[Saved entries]
+-------+
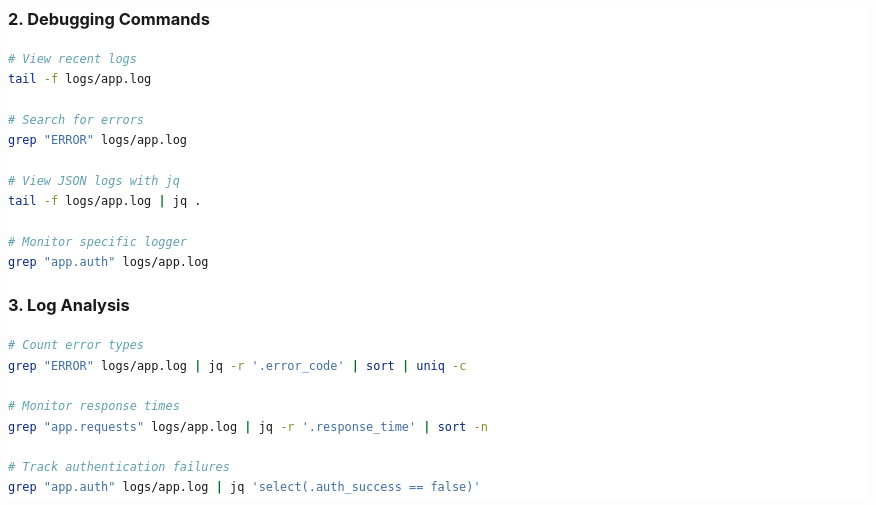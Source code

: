 ### 2. Debugging Commands

```bash
# View recent logs
tail -f logs/app.log

# Search for errors
grep "ERROR" logs/app.log

# View JSON logs with jq
tail -f logs/app.log | jq .

# Monitor specific logger
grep "app.auth" logs/app.log
```

### 3. Log Analysis

```bash
# Count error types
grep "ERROR" logs/app.log | jq -r '.error_code' | sort | uniq -c

# Monitor response times
grep "app.requests" logs/app.log | jq -r '.response_time' | sort -n

# Track authentication failures
grep "app.auth" logs/app.log | jq 'select(.auth_success == false)'
```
+-------+
■ **EXERCISE DESCRIPTION**: The entries above need to be transcribed word for word, and the pictures stay out.

■ **ANSWER FOR THIS EXERCISE**:
Source code

: ### 2. Debugging Commands

```bash
# View recent logs
tail -f logs/app.log

# Search for errors
grep "ERROR" logs/app.log

# View JSON logs with jq
tail -f logs/app.log | jq .

# Monitor specific logger
grep "app.auth" logs/app.log
```

### 3. Log Analysis

```bash
# Count error types
grep "ERROR" logs/app.log | jq -r '.error_code' | sort | uniq -c

# Monitor response times
grep "app.requests" logs/app.log | jq -r '.response_time' | sort -n

# Track authentication failures
grep "app.auth" logs/app.log | jq 'select(.auth_success == false)'
```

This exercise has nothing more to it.